Can colored soap bubbles blow up church attendance? Can giant crossword puzzles spell success?
If you said “Wow, what great ideas!”, not only will you get a big hug from the Lutheran bishop of New York — you just might be Wall Street Journal material.
Yes, that Wall Street Journal. The staid, reserved chronicle of conventional urbanity gets all rah-rah over some of the wilder attempts by Bishop Robert Alan Rimbo, of the Evangelical Lutheran Church in America, to bring up the numbers in his churches — or at least to stop them from falling further.
The WSJ article could be great for a journalism class on how not to write and report. Much of it is jarringly jumbled. The parts that do make sense don’t always match facts on the ground. And some statements contradict one another.
And the story wastes no time in, well, wasting our time. High up, we get:
… Bishop Robert Alan Rimbo may be the only spiritual leader trying to rebuild his flock with giant crossword puzzles in the subway and interactive art projects involving dye-filled soap bubbles.
‘We need to find the places where we’re not present and reach out…whether that’s on social media or elsewhere.’
“New York is different from the rest of the country,” said Bishop Rimbo, 63 years old, in an interview from his expansive office near Columbia University, complete with Hudson River views. “The younger demographic wants a religion that won’t divide,” he said, referring to social issues like gay marriage.
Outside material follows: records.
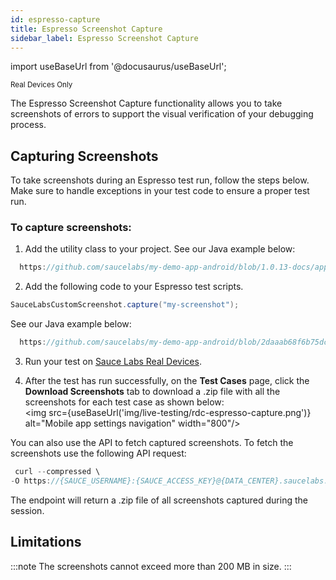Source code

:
 ```yaml
---
id: espresso-capture
title: Espresso Screenshot Capture
sidebar_label: Espresso Screenshot Capture
---
```

import useBaseUrl from '@docusaurus/useBaseUrl';

<p><small><span className="sauceDBlue">Real Devices Only</span></small></p>

The Espresso Screenshot Capture functionality allows you to take screenshots of errors to support the visual verification of your debugging process. 

## Capturing Screenshots

To take screenshots during an Espresso test run, follow the steps below. Make sure to handle exceptions in your test code to ensure a proper test run.

### To capture screenshots:

1. Add the utility class to your project. See our Java example below:

```java reference title="SauceLabsCustomScreenshot Class"
  https://github.com/saucelabs/my-demo-app-android/blob/1.0.13-docs/app/src/androidTest/java/com/saucelabs/mydemoapp/android/screenshot/SauceLabsCustomScreenshot.java
  ``` 
2. Add the following code to your Espresso test scripts.
   
```java
SauceLabsCustomScreenshot.capture("my-screenshot");
```
See our Java example below:

```java reference title="Sample Espresso test script"
  https://github.com/saucelabs/my-demo-app-android/blob/2daaab68f6b75dcd78533dda7ac1715eec070f99/app/src/androidTest/java/com/saucelabs/mydemoapp/android/view/activities/LoginTest.java#L131-L165
  ``` 


3.  Run your test on [Sauce Labs Real Devices](https://docs.saucelabs.com/mobile-apps/automated-testing/).

4. After the test has run successfully, on the **Test Cases** page, click the **Download Screenshots** tab to download a .zip file with all the screenshots for each test case as shown below:
<br/><img src={useBaseUrl('img/live-testing/rdc-espresso-capture.png')} alt="Mobile app settings navigation" width="800"/>
   


You can also use the API to fetch captured screenshots. To fetch the screenshots use the following API request:

 ```java
  curl --compressed \
-O https://{SAUCE_USERNAME}:{SAUCE_ACCESS_KEY}@{DATA_CENTER}.saucelabs.com/v1/rdc/jobs/{JOB_ID}/screenshots.zip
  ```

The endpoint will return a .zip file of all screenshots captured during the session.
   

## Limitations

:::note 
The screenshots cannot exceed more than 200 MB in size.
:::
“Look at Pope Francis, he’s so humble and he’s removed the trappings of the papacy and made it more inclusive,” Bishop Rimbo said. “We need to find the places where we’re not present and reach out…whether that’s on social media or elsewhere.”
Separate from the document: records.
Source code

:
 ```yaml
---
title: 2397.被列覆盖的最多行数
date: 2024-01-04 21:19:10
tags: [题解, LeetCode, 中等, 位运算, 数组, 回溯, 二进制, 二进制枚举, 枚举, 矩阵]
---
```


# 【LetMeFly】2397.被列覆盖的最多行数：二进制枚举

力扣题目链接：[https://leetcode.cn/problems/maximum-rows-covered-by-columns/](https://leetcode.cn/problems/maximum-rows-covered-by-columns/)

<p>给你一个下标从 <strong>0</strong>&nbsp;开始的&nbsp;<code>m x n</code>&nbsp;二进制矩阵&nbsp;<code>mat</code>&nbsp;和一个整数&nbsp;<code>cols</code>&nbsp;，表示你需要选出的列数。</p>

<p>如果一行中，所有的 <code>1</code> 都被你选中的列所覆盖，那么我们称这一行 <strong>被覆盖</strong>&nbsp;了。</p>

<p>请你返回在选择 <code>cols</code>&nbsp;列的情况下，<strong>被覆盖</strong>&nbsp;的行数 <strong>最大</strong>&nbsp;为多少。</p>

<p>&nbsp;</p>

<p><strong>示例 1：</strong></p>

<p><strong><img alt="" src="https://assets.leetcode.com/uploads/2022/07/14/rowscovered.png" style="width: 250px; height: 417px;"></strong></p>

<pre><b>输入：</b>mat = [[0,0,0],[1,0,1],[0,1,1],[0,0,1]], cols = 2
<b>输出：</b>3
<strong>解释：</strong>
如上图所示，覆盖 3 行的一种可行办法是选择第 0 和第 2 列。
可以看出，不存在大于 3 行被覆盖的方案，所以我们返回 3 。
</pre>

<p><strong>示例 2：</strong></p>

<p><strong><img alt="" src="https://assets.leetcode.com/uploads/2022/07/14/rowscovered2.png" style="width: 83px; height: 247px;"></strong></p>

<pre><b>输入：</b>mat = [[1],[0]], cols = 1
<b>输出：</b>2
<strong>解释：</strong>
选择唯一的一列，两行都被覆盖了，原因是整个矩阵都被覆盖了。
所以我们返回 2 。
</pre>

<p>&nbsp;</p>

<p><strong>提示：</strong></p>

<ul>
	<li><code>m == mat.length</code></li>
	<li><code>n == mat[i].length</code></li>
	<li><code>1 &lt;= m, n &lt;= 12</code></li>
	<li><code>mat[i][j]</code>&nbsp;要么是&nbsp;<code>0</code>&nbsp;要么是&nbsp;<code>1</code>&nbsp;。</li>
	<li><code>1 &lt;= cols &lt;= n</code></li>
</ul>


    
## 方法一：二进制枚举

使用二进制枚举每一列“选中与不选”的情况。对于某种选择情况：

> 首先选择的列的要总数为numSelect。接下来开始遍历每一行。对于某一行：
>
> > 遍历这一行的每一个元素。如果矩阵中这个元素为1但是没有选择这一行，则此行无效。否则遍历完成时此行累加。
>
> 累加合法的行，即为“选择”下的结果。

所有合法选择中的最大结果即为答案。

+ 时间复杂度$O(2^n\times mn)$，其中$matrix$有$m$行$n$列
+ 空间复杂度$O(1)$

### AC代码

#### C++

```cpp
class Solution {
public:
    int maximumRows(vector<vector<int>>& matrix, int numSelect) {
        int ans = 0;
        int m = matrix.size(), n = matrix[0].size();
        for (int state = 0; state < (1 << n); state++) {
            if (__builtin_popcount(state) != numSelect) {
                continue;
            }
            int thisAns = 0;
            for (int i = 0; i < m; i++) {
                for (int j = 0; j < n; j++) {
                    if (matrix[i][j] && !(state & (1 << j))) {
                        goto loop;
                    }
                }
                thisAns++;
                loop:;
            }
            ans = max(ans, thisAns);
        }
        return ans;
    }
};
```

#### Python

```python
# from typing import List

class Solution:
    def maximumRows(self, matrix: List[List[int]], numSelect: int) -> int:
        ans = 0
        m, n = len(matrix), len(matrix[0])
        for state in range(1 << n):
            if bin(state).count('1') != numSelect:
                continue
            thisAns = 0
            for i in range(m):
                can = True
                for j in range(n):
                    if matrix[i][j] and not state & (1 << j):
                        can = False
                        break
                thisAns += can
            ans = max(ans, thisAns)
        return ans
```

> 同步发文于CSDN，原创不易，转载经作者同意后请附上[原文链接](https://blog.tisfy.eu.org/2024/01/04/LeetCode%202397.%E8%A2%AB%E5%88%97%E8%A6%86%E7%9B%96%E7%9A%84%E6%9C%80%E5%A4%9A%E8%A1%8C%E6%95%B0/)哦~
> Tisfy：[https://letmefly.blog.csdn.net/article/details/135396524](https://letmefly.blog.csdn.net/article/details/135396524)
To that end, Bishop Rimbo has made a point of speaking his mind on several hot-button social issues and has worked with area pastors to create alternative church services throughout the New York City area.
Given the crucial lack of copy editors in newspapers these days, I won’t make a big deal of the repeated sentence about reaching out where they’re not present. It is worth noticing, though, that the topic of social media is brought up nowhere else in the story. So the bishop isn’t following his own advice, or the reporter didn’t ask a follow-up question, or he did and then deleted the answer.
But we have bigger deals to deal with here:
* What metrics make New York different from the rest of the country? Do New Yorkers want their religion packaged in giant crossword puzzles and colored soap bubbles? Or did the bishop mean something else?
* If younger New Yorkers want a religion that “won’t divide,” why does Rimbo make a point of speaking on “hot-button social issues”? Such issues would seem to be divisive by definition.
* If Rimbo considers gay marriage one of those divisive issues, why does he plan to perform one himself, as the article says later? Or are people being divisive only when they don’t approve of something?* If Pope Francis is a good model for what Rimbo wants, how is Francis doing? American Catholics told a pollster they’re giving more, but another survey found “no statistically significant rise in the number of Americans who identify as Catholic; in frequency of Mass attendance by Catholics; in Catholics going to confession or volunteering in their churches or communities.”
Despite the ELCA’s wish to get everyone together, in fact, the denomination has dwindled in New York, as the WSJ reports: falling by 20 percent over the last decade — more than half of that time during Rimbo’s tenure as bishop, starting in 2008.
It’s funny that Rimbo “has styled himself as the right man to reverse that trend,” according to the article. It’s even funnier that the Journal didn’t ask why he hasn’t yet done so.
But you can’t say he and his pastors aren’t trying stuff. Like one Lutheran minister inviting members to use paint and clay to “unleash your theological imagination.” Or a “dinner church” that holds services over meals. Of course, another religion has done pretty well with the latter (see “Seder”), something the WSJ article didn’t mention.
Then comes an incredible remark about resistance to changes:
Such programs aren’t without detractors. “It’s very hard for some of the traditional churches to adapt,” said the Rev. Ruben Duran, director of new-congregational development for the Lutheran national church organization. He specifically cited Southern churches that find the idea of church meetings at yoga centers or coffee houses “hard to swallow.”
Perhaps Duran was thinking only of ELCA churches? Surely not the United Methodist coffeehouse in Texas. Or an indoor skateboard park run by Calvary Chapel of Fort Lauderdale. Or a weekly “Ultimate Frisbee” game by Gloria Dei Lutheran Church, a Missouri Synod congregation in the Fort Lauderdale area.
The WSJ article shows another glaring lack of religious background when it reports how Rimbo “isn’t afraid of stoking controversy” by stating his support for intercommunion. The ELCA’s own website shows that it already practices full communion with six other denominations — including Methodists, Episcopalians and Presbyterians.
The article ends with Rimbo’s plan to officiate his first same-sex marriage in June. But a more tantalizing item came higher in the story: In May, he’s up for re-election as bishop — and “could face as many as six opponents.” Another missed question: If Rimbo is such an innovator, why do so many people think they can burst his bubble?